Original article was published by Jeremy Cohen on Artificial Intelligence on Medium
3. The Neural Networks
Between the vehicles, the lane lines, the road curbs, the crosswalks, and all the other specific environmental variables, Tesla has a lot of work to do. In fact, they must run at least 50 neural networks simultaneously to make it work. That’s just not possible on standard computers.
Tesla uses a specific architecture called HydraNets, where the backbone is shared.
Similar to transfer learning, where you have a common block and train specific blocks for specific related tasks, HydraNets have backbones trained on all objects, and heads trained on specific tasks. This improves the inference speed as well as the training speed.
The neural networks are trained using PyTorch, a deep learning framework you might be familiar with.
- Each image, of dimension (1280, 960, 3), is passed through this specific neural network.
- The backbone is a modified ResNet 50 — The specific modification is the use of “Dilated Convolutions”.
- The heads are based on semantic segmentation — FPN/DeepLab/UNet architectures.

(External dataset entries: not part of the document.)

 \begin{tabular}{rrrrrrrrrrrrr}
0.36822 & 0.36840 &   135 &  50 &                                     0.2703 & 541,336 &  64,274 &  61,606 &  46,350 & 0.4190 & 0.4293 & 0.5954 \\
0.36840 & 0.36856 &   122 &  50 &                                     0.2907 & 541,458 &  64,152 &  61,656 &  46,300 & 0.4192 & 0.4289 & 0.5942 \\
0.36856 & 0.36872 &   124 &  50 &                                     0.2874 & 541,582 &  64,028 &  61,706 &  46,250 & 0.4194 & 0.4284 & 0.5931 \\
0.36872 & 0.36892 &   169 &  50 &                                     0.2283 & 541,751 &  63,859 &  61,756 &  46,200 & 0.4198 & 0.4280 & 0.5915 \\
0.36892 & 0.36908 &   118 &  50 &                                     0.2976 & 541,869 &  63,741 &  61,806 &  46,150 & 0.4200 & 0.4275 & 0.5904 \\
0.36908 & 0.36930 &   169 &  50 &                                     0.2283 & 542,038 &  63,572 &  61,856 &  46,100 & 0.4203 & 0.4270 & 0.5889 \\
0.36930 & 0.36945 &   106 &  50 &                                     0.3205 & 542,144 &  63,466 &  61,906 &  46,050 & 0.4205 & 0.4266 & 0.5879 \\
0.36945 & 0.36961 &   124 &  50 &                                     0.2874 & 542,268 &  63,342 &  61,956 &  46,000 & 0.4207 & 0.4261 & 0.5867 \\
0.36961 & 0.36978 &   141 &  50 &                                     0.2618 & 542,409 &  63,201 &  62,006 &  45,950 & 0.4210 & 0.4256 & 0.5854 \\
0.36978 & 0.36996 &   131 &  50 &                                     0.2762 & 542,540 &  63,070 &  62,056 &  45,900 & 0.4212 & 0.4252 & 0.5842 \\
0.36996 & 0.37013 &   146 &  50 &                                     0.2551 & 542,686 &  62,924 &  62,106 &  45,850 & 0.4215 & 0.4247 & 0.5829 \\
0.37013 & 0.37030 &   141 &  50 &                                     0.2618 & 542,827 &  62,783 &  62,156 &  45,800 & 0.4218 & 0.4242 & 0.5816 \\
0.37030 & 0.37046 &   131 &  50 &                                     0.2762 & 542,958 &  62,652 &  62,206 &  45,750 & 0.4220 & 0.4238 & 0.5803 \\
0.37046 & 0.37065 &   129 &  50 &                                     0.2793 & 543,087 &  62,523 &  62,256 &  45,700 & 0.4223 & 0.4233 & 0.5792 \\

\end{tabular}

I teach both these concepts in my course IMAGE SEGMENTATION: Advanced Techniques for aspiring Computer Vision experts. I designed this course for everyone who knows how backpropagation works—that’s the only requirement, along with beginner-level Python. Segmentation is crucial for Tesla, as almost all of their tasks use it.

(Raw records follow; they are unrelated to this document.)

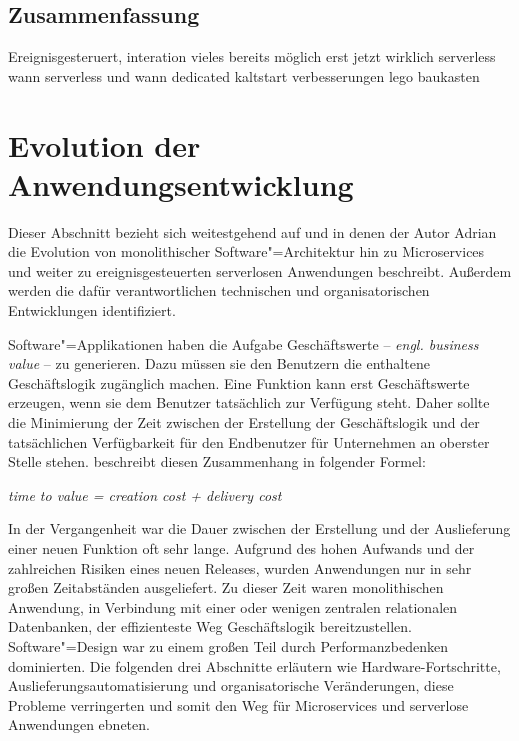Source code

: \subsection{Zusammenfassung}

Ereignisgesteruert, interation
vieles bereits möglich
erst jetzt wirklich serverless
wann serverless und wann dedicated
kaltstart verbesserungen
lego baukasten

\section{Evolution der Anwendungsentwicklung}

Dieser Abschnitt bezieht sich weitestgehend auf \cite{Cock16EvoFunc} und \cite{Cock17ShrinkingMS} in denen der Autor Adrian \citeauthor{Cock16EvoFunc} die Evolution von monolithischer Software"=Architektur hin zu Microservices und weiter zu ereignisgesteuerten serverlosen Anwendungen beschreibt. Außerdem werden die dafür verantwortlichen technischen und organisatorischen Entwicklungen identifiziert.

Software"=Applikationen haben die Aufgabe Geschäftswerte -- \textit{engl. business value} -- zu generieren. Dazu müssen sie den Benutzern die enthaltene Geschäftslogik zugänglich machen. Eine Funktion kann erst Geschäftswerte erzeugen, wenn sie dem Benutzer tatsächlich zur Verfügung steht. Daher sollte die Minimierung der Zeit zwischen der Erstellung der Geschäftslogik und der tatsächlichen Verfügbarkeit für den Endbenutzer für Unternehmen an oberster Stelle stehen. \citeauthor{Cock16EvoFunc} beschreibt diesen Zusammenhang in folgender Formel:

\begin{center}
\textit{time to value = creation cost + delivery cost}
\end{center}

In der Vergangenheit war die Dauer zwischen der Erstellung und der Auslieferung einer neuen Funktion oft sehr lange. Aufgrund des hohen Aufwands und der zahlreichen Risiken eines neuen Releases, wurden Anwendungen nur in sehr großen Zeitabständen ausgeliefert. Zu dieser Zeit waren monolithischen Anwendung, in Verbindung mit einer oder wenigen zentralen relationalen Datenbanken, der effizienteste Weg Geschäftslogik bereitzustellen. Software"=Design war zu einem großen Teil durch Performanzbedenken dominierten. Die folgenden drei Abschnitte erläutern wie Hardware-Fortschritte, Auslieferungsautomatisierung und organisatorische Veränderungen, diese Probleme verringerten und somit den Weg für Microservices und serverlose Anwendungen ebneten.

Something else Tesla uses is Bird’s Eye View
Sometimes the results of a neural network must be interpreted in 3D. The Bird’s Eye View can help estimate distances and provide a much better and more real understanding of the world.
Some tasks run on multiple cameras. For example, Depth estimation is something we generally do on stereo cameras. Having 2 cameras helps estimate distances better. Tesla is doing this using neural networks with a regression on the depth.

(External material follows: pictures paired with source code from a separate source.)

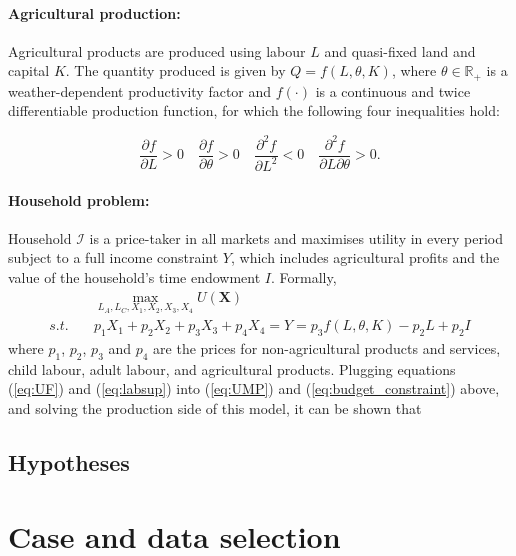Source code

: \documentclass[a4paper,12pt]{article}
\theoremstyle{plain}
\theoremstyle{definition}
\theoremstyle{definition}
\theoremstyle{definition}
\theoremstyle{definition}
\begin{document}
\paragraph{Agricultural production:}
Agricultural products are produced using labour $L$ and quasi-fixed land and capital $K$. The quantity produced is given by $Q=f(L,\theta,K)$, where $\theta \in\mathbb{R}_+$ is a weather-dependent productivity factor and $f(\cdot)$ is a continuous and twice differentiable production function, for which the following four inequalities hold:

$$\frac{\partial f}{\partial L}>0 \quad \frac{\partial f}{\partial \theta}>0 \quad \frac{\partial^2 f}{\partial L^2}<0 \quad \frac{\partial^2 f}{\partial L \partial \theta}>0.$$

\paragraph{Household problem:}

Household $\mathcal{I}$ is a price-taker in all markets and maximises utility in every period subject to a full income constraint $Y$, which includes agricultural profits and the value of the household's time endowment $I$. Formally,
\begin{align}
\label{eq:UMP}
    &\max_{L_A, L_C,X_1, X_2, X_3, X_4} U(\mathbf{X})\\ 
\label{eq:budget_constraint}
    s.t.\quad& p_1 X_1 + p_2 X_2 + p_3 X_3 +p_4 X_4 = Y=p_3 f(L,\theta,K)-p_2L+p_2I
\end{align}
where $p_1$, $p_2$, $p_3$ and $p_4$ are the prices for non-agricultural products and services, child labour, adult labour, and agricultural products. Plugging equations (\ref{eq:UF}) and (\ref{eq:labsup}) into (\ref{eq:UMP}) and (\ref{eq:budget_constraint}) above, and solving the production side of this model, it can be shown that





\subsection{Hypotheses}

\section{Case and data selection}
\label{sec:case_selection}
\end{document}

Using this stereo vision and sensor fusion, Tesla doesn’t need LiDAR. They can do distance estimation based on these 2 cameras alone. The only trick is that the cameras don’t use the same lenses: on the right, further distances appear much closer.
Tesla also has recurrent tasks such as road layout estimation. The idea is similar: multiple neural networks run separately, and another neural network is making the connection.
Optionally, this neural network can be recurrent so that it involves time.
👉 Tesla’s main problem is that it uses 8 cameras, 16 time steps (recurrent architecture), and a batch size of 32.
It means that for every forward pass, 4096 images are processed. I don’t know about you, but my MacBook Pro could never support this. In fact, a GPU couldn’t do it—not even 2 GPUs!
To solve this problem, Tesla is betting big on the HydraNet architecture. Every camera is processed through a single neural network. Then everything is combined into the middle neural network. The amazing thing is that every task requires only a few parts of this gigantic network.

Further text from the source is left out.